### TO DO
Copy out exactly the lines that begin with the one containing "As an initial" and continue until the last line of the material.

--- START ---

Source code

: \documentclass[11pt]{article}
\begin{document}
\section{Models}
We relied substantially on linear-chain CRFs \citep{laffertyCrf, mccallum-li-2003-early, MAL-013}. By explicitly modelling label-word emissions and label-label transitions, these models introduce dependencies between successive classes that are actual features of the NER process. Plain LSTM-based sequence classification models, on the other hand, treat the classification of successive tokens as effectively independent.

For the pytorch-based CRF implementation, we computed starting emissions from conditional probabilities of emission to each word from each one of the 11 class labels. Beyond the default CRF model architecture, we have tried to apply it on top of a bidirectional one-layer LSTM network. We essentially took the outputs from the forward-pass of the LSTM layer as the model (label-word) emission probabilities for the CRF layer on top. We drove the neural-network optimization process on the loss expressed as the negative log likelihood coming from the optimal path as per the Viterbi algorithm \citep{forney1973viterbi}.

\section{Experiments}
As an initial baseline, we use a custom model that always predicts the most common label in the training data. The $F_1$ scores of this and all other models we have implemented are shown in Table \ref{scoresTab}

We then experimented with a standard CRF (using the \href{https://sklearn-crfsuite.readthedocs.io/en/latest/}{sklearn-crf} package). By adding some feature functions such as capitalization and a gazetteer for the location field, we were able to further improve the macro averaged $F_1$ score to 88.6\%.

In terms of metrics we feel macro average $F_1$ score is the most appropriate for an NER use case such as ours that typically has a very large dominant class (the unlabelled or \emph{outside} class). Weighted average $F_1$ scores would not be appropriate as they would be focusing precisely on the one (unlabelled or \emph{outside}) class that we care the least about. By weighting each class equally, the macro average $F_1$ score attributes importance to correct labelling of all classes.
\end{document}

--- END ---

### REPLY TO THE EXERCISE
As an initial baseline, we use a custom model that always predicts the most common label in the training data. The $F_1$ scores of this and all other models we have implemented are shown in Table \ref{scoresTab}

We then experimented with a standard CRF (using the \href{https://sklearn-crfsuite.readthedocs.io/en/latest/}{sklearn-crf} package). By adding some feature functions such as capitalization and a gazetteer for the location field, we were able to further improve the macro averaged $F_1$ score to 88.6\%.

In terms of metrics we feel macro average $F_1$ score is the most appropriate for an NER use case such as ours that typically has a very large dominant class (the unlabelled or \emph{outside} class). Weighted average $F_1$ scores would not be appropriate as they would be focusing precisely on the one (unlabelled or \emph{outside}) class that we care the least about. By weighting each class equally, the macro average $F_1$ score attributes importance to correct labelling of all classes.
\end{document}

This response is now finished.